Zwęglone kości są lekkie jak piórko i niezwykle kruche.

Brennan początkowo nie wie, że ten pożar to nie tyle kolejny nieszczęśliwy wypadek, co część większej układanki. Ale ten stan trwa tylko chwilę. Okazuje się, że sprawa jest bardziej tajemnicza i złożona niż mogłaby się zdawać, a ciągnie się za panią doktor z Quebecu aż do Południowej Karoliny. Tam bowiem Brennan udaje się z córką na zasłużony odpoczynek. Zamiast niego jednak znajduje kolejną tragiczną śmierć.

To drugi w kolejności tom z całkiem już pokaźnego cyklu Kathy Reichs. Wyjaśniający sporo niezbyt zrozumiałych spraw z innych tomów, szczególnie dotyczących życia osobistego bohaterki. Powieści Reichs są ze sobą powiązane i najlepszą metodą, najbardziej naturalną, jest czytać je po kolei. W ten sposób nie tylko poznajemy pewne fakty i niuanse z życia bohaterki, ale widzimy też przemianę i rozwój samej pisarki.
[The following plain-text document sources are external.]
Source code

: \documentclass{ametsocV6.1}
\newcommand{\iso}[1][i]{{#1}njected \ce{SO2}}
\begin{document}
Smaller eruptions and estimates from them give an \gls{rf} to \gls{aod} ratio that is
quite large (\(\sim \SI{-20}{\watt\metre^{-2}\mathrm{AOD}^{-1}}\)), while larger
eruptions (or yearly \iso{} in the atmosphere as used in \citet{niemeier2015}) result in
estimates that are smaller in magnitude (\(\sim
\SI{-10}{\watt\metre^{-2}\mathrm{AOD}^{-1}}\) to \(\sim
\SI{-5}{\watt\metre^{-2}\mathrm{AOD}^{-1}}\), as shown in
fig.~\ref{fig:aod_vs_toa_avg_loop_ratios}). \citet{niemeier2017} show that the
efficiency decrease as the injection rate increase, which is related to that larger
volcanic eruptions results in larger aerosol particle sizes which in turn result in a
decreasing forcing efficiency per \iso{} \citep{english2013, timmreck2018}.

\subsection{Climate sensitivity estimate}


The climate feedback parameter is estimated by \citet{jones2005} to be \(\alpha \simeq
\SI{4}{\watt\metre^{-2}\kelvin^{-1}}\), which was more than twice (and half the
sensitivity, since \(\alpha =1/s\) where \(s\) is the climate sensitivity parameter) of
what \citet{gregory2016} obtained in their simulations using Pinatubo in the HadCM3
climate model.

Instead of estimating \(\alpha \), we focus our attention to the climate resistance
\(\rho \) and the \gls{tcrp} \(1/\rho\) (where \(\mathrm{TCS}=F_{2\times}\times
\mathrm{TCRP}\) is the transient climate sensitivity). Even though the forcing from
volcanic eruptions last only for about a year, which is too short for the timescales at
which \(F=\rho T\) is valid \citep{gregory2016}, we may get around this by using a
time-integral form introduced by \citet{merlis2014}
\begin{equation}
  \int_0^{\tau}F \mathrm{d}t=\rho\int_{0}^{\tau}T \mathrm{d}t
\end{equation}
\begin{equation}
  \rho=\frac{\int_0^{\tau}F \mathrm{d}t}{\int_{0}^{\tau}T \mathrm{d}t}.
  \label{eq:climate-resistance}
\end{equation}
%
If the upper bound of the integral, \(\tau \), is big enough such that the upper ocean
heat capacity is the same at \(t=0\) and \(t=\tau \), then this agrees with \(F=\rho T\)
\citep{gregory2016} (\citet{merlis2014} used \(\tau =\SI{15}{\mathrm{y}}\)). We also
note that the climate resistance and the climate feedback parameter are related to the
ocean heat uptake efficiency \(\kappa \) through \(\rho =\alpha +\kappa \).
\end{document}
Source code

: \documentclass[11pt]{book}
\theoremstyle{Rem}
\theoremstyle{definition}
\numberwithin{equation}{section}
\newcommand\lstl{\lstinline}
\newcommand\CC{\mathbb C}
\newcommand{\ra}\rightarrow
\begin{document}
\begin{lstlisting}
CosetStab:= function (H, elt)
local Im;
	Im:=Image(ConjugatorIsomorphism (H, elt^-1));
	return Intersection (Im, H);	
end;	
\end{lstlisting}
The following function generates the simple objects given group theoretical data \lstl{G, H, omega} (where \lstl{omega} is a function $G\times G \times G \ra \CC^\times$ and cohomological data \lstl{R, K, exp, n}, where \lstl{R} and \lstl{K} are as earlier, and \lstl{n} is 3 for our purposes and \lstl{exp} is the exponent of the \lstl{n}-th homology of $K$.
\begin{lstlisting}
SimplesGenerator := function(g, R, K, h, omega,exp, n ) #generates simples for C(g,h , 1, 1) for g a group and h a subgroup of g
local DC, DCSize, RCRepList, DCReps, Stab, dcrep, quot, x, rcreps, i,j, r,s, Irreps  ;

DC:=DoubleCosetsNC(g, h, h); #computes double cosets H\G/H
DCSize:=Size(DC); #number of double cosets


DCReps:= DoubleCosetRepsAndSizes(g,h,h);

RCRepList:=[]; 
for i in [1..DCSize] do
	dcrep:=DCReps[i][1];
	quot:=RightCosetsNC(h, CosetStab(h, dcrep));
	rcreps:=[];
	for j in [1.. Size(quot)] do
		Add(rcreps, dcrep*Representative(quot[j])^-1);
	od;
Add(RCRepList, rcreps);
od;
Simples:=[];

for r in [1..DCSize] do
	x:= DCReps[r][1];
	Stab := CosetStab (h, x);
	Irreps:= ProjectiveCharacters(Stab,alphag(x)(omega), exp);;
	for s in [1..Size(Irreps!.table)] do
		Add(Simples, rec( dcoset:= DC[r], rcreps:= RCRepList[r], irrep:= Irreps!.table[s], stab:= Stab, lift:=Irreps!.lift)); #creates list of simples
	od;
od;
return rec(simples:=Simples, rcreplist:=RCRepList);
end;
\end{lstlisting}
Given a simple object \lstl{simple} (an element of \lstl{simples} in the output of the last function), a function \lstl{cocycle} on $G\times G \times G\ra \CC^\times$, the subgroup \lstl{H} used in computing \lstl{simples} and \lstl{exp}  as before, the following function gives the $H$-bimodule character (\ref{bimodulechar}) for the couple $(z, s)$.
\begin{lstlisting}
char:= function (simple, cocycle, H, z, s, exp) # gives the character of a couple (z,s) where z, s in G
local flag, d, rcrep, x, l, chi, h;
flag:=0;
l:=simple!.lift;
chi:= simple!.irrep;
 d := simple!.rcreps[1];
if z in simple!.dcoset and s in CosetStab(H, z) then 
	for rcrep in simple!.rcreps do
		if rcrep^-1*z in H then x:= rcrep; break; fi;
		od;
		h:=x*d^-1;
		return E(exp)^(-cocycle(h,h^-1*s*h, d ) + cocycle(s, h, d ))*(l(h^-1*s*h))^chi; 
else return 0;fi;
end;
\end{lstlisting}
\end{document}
Death du Jour ma charakterystyczne cechy i przypadłości drugiej powieści. Jest więc próbą udowodnienia przez autorkę, że potrafi pisać i że zachwyt towarzyszący debiutowi nie był przypadkowy. Pisarka próbuje wzbogacić fabułę, uczynić ją jeszcze ciekawszą i bardziej zaskakującą. Mnożą się zatem nadspodziewanie niespodziewane zbiegi okoliczności. Zbiegają się one jak głodne psy do worka kości. Podobno, gdyby nie takie przypadki świat by nie istniał, ale co za dużo to niezdrowo. Logika szwankuje, a zdarzenia są często niezbyt wiarygodne. Nie znaczy to oczywiście, że całość czyta się źle. Znaczy tylko tyle, że Deja Dead było według mnie powieścią lepszą, bardziej zwartą i przemyślaną, pisaną na większym luzie.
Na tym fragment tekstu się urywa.